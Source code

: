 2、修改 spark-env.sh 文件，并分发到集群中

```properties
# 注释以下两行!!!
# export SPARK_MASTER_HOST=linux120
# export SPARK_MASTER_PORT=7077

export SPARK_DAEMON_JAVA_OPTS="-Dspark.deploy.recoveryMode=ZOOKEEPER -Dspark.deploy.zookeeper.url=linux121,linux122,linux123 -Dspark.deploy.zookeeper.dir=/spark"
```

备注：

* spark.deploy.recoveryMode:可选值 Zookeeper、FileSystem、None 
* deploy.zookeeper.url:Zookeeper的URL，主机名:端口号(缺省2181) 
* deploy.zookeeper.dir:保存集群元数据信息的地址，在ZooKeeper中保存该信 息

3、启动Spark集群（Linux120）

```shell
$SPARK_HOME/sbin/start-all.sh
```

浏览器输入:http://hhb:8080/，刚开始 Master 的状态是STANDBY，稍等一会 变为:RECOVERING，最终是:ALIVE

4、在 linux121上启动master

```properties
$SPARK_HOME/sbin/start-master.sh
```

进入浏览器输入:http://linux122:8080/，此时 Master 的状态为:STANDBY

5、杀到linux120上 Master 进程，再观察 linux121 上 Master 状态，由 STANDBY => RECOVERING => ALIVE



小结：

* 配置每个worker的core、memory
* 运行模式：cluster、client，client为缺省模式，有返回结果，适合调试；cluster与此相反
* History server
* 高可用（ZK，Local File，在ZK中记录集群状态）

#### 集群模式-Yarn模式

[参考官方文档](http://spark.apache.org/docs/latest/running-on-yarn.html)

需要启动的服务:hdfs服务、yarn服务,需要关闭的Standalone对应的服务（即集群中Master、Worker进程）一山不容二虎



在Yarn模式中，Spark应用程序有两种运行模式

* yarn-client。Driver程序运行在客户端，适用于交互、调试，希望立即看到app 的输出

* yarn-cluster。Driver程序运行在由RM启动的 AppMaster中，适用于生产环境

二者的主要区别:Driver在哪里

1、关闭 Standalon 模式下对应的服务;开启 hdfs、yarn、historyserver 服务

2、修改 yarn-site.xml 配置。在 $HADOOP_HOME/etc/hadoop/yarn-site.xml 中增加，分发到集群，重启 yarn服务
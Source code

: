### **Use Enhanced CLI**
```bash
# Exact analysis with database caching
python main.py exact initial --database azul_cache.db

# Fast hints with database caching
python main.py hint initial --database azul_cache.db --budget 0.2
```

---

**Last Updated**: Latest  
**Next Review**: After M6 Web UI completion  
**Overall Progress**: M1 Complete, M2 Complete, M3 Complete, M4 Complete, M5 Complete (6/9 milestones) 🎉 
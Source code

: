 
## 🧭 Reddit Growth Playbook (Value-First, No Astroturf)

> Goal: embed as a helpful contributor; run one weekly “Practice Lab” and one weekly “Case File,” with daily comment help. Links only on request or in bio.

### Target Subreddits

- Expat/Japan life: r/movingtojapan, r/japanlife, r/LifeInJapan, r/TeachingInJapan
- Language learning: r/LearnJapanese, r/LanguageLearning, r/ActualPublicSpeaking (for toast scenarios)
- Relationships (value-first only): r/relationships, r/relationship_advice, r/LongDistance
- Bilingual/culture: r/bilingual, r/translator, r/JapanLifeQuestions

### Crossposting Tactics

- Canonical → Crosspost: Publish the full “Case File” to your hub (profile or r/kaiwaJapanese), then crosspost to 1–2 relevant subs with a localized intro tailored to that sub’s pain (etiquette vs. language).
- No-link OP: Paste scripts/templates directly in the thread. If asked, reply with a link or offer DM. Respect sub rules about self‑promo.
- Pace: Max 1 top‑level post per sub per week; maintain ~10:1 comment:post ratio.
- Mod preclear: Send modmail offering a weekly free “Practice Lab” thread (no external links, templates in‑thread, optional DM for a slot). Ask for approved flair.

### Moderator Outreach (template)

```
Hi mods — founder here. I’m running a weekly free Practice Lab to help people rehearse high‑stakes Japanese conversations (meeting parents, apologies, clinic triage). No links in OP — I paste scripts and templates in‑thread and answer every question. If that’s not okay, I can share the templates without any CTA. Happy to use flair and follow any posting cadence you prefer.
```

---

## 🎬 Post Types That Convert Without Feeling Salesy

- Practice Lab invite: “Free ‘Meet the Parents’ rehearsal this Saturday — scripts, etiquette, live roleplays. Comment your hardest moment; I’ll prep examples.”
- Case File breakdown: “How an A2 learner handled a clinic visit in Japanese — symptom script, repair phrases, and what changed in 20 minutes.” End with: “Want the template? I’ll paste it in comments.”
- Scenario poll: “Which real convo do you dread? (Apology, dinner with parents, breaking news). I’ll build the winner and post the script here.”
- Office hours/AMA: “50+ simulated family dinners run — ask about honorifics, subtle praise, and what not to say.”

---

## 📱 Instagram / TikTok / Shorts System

_ _ _ _ _

• [TASK PROMPT]: Copy out the records above exactly.

• [ANSWER AREA]:
Source code

: 2、修改 spark-env.sh 文件，并分发到集群中

```properties
# 注释以下两行!!!
# export SPARK_MASTER_HOST=linux120
# export SPARK_MASTER_PORT=7077

export SPARK_DAEMON_JAVA_OPTS="-Dspark.deploy.recoveryMode=ZOOKEEPER -Dspark.deploy.zookeeper.url=linux121,linux122,linux123 -Dspark.deploy.zookeeper.dir=/spark"
```

备注：

* spark.deploy.recoveryMode:可选值 Zookeeper、FileSystem、None 
* deploy.zookeeper.url:Zookeeper的URL，主机名:端口号(缺省2181) 
* deploy.zookeeper.dir:保存集群元数据信息的地址，在ZooKeeper中保存该信 息

3、启动Spark集群（Linux120）

```shell
$SPARK_HOME/sbin/start-all.sh
```

浏览器输入:http://hhb:8080/，刚开始 Master 的状态是STANDBY，稍等一会 变为:RECOVERING，最终是:ALIVE

4、在 linux121上启动master

```properties
$SPARK_HOME/sbin/start-master.sh
```

进入浏览器输入:http://linux122:8080/，此时 Master 的状态为:STANDBY

5、杀到linux120上 Master 进程，再观察 linux121 上 Master 状态，由 STANDBY => RECOVERING => ALIVE



小结：

* 配置每个worker的core、memory
* 运行模式：cluster、client，client为缺省模式，有返回结果，适合调试；cluster与此相反
* History server
* 高可用（ZK，Local File，在ZK中记录集群状态）

#### 集群模式-Yarn模式

[参考官方文档](http://spark.apache.org/docs/latest/running-on-yarn.html)

需要启动的服务:hdfs服务、yarn服务,需要关闭的Standalone对应的服务（即集群中Master、Worker进程）一山不容二虎



在Yarn模式中，Spark应用程序有两种运行模式

* yarn-client。Driver程序运行在客户端，适用于交互、调试，希望立即看到app 的输出

* yarn-cluster。Driver程序运行在由RM启动的 AppMaster中，适用于生产环境

二者的主要区别:Driver在哪里

1、关闭 Standalon 模式下对应的服务;开启 hdfs、yarn、historyserver 服务

2、修改 yarn-site.xml 配置。在 $HADOOP_HOME/etc/hadoop/yarn-site.xml 中增加，分发到集群，重启 yarn服务
Source code

:### **Use Enhanced CLI**
```bash
# Exact analysis with database caching
python main.py exact initial --database azul_cache.db

# Fast hints with database caching
python main.py hint initial --database azul_cache.db --budget 0.2
```

---

**Last Updated**: Latest  
**Next Review**: After M6 Web UI completion  
**Overall Progress**: M1 Complete, M2 Complete, M3 Complete, M4 Complete, M5 Complete (6/9 milestones) 🎉 
Source code

: 
## 🧭 Reddit Growth Playbook (Value-First, No Astroturf)

> Goal: embed as a helpful contributor; run one weekly “Practice Lab” and one weekly “Case File,” with daily comment help. Links only on request or in bio.

### Target Subreddits

- Expat/Japan life: r/movingtojapan, r/japanlife, r/LifeInJapan, r/TeachingInJapan
- Language learning: r/LearnJapanese, r/LanguageLearning, r/ActualPublicSpeaking (for toast scenarios)
- Relationships (value-first only): r/relationships, r/relationship_advice, r/LongDistance
- Bilingual/culture: r/bilingual, r/translator, r/JapanLifeQuestions

### Crossposting Tactics

- Canonical → Crosspost: Publish the full “Case File” to your hub (profile or r/kaiwaJapanese), then crosspost to 1–2 relevant subs with a localized intro tailored to that sub’s pain (etiquette vs. language).
- No-link OP: Paste scripts/templates directly in the thread. If asked, reply with a link or offer DM. Respect sub rules about self‑promo.
- Pace: Max 1 top‑level post per sub per week; maintain ~10:1 comment:post ratio.
- Mod preclear: Send modmail offering a weekly free “Practice Lab” thread (no external links, templates in‑thread, optional DM for a slot). Ask for approved flair.

### Moderator Outreach (template)

```
Hi mods — founder here. I’m running a weekly free Practice Lab to help people rehearse high‑stakes Japanese conversations (meeting parents, apologies, clinic triage). No links in OP — I paste scripts and templates in‑thread and answer every question. If that’s not okay, I can share the templates without any CTA. Happy to use flair and follow any posting cadence you prefer.
```

---

## 🎬 Post Types That Convert Without Feeling Salesy

- Practice Lab invite: “Free ‘Meet the Parents’ rehearsal this Saturday — scripts, etiquette, live roleplays. Comment your hardest moment; I’ll prep examples.”
- Case File breakdown: “How an A2 learner handled a clinic visit in Japanese — symptom script, repair phrases, and what changed in 20 minutes.” End with: “Want the template? I’ll paste it in comments.”
- Scenario poll: “Which real convo do you dread? (Apology, dinner with parents, breaking news). I’ll build the winner and post the script here.”
- Office hours/AMA: “50+ simulated family dinners run — ask about honorifics, subtle praise, and what not to say.”

---

## 📱 Instagram / TikTok / Shorts System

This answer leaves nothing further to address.